Ira Glass brings tour to Northland this weekend

iraglass0829_500pxLaReesa Sandretsky scored the “public radio nerd” coup of the week by getting this Aug. 29 Duluth News Tribune interview with Ira Glass of NPR’s “This American Life.”

Glass will be appearing at Big Top Chautauqua this Saturday, Aug. 31, in Bayfield, Wisconsin, the Lake Superior tourist town where the live tent radio show of the same name has broadcast for decades. He’ll be doing a 7:30 p.m. talk about public radio and storytelling at 7:30, tickets available here. Some friends saw him in Fargo last week and are still geeking out over it, though it helps to know about Glass and “This American Life” before you go. (That sentence is probably unnecessary, as I’m confident no one who hadn’t heard of Glass clicked through to read this far).

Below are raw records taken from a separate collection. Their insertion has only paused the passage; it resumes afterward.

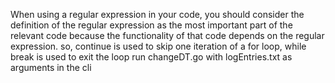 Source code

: When using a regular expression in your code, you should consider the definition of the regular expression as the most important part of the relevant code because the functionality of that code depends on the regular expression.
so, continue is used to skip one iteration of a for loop, while break is used to exit the loop 
run changeDT.go with logEntries.txt as arguments in the cli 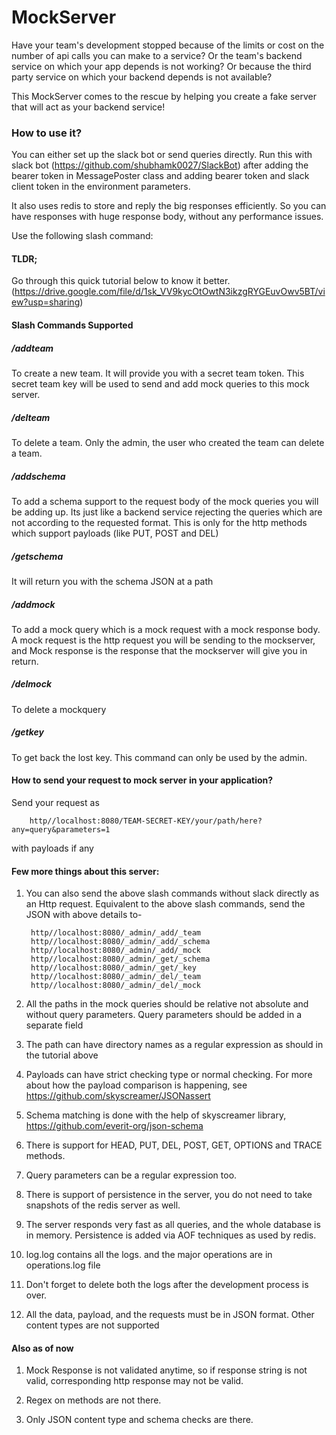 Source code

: # MockServer
Have your team's development stopped because of the limits or cost on the number of api calls you can make to a service?
Or the team's backend service on which your app depends is not working? Or because the third party service on which your backend depends is not available? 

This MockServer comes to the rescue by helping you create a fake server that will act as your backend service! 

### How to use it?

You can either set up the slack bot or send queries directly. Run this with slack bot (https://github.com/shubhamk0027/SlackBot) after adding the bearer token in MessagePoster class and adding bearer token and slack client token in the environment 
parameters. 

It also uses redis to store and reply the big responses efficiently. So you can have responses with huge response body, without any performance issues. 

Use the following slash command:
#### TLDR;

Go through this quick tutorial below to know it better.
(https://drive.google.com/file/d/1sk_VV9kycOtOwtN3ikzgRYGEuvOwv5BT/view?usp=sharing)

#### Slash Commands Supported    
##### /addteam
To create a new team. It will provide you with a secret team token. This secret team key will be used to send and add mock queries to this mock server.

##### /delteam
To delete a team. Only the admin, the user who created the team can delete a team.

##### /addschema
To add a schema support to the request body of the mock queries you will be adding up. Its just like a backend service rejecting the queries which are not according to the requested format. This is only for the http methods which support payloads (like PUT, POST and DEL)

##### /getschema
It will return you with the schema JSON at a path

##### /addmock 
To add a mock query which is a mock request with a mock response body. A mock request is the http request you will be sending to the mockserver, and Mock response is the response that the mockserver will give you in return.

##### /delmock
To delete a mockquery  

##### /getkey
To get back the lost key. This command can only be used by the admin. 

#### How to send your request to mock server in your application?
Send your request as 
        
        http//localhost:8080/TEAM-SECRET-KEY/your/path/here?any=query&parameters=1
        
with payloads if any

#### Few more things about this server:
1. You can also send the above slash commands without slack directly as an Http request. Equivalent to the above slash commands, send the JSON with above details to-

        http//localhost:8080/_admin/_add/_team
        http//localhost:8080/_admin/_add/_schema
        http//localhost:8080/_admin/_add/_mock
        http//localhost:8080/_admin/_get/_schema
        http//localhost:8080/_admin/_get/_key
        http//localhost:8080/_admin/_del/_team
        http//localhost:8080/_admin/_del/_mock
        
2. All the paths in the mock queries should be relative not absolute and without query parameters. Query parameters should be added in a separate field

3. The path can have directory names as a regular expression as should in the tutorial above

4. Payloads can have strict checking type or normal checking. For more about how the payload comparison is happening, see https://github.com/skyscreamer/JSONassert

5. Schema matching is done with the help of skyscreamer library, https://github.com/everit-org/json-schema

6. There is support for HEAD, PUT, DEL, POST, GET, OPTIONS and TRACE methods.

7. Query parameters can be a regular expression too.

8. There is support of persistence in the server, you do not need to take snapshots of the redis server as well.

9. The server responds very fast as all queries, and the whole database is in memory. Persistence is added via AOF techniques as used by redis.

10. log.log contains all the logs. and the major operations are in operations.log file

11. Don't forget to delete both the logs after the development process is over. 

12. All the data, payload, and the requests must be in JSON format. Other content types are not supported


#### Also as of now

1. Mock Response is not validated anytime, so if response string is not valid, corresponding http response may not be valid.

2. Regex on methods are not there.

3. Only JSON content type and schema checks are there.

Glass explains his “This American Life,” now on the air for 20 years, this way:

The idea is that it’s a public radio show for people who don’t necessarily like public radio. The idea of the show is just a really dumb, old-fashioned one which is that it’s stories. It’s stories about everyday people and we just look for amazing stories that unfold like little movies for radio and the point is that you get caught up in the characters and you want to find out what happens and you are not listening because it will make you a better person or better citizen or better informed, but you just are listening because you want to see what is going to happen to these people and because it’s fun.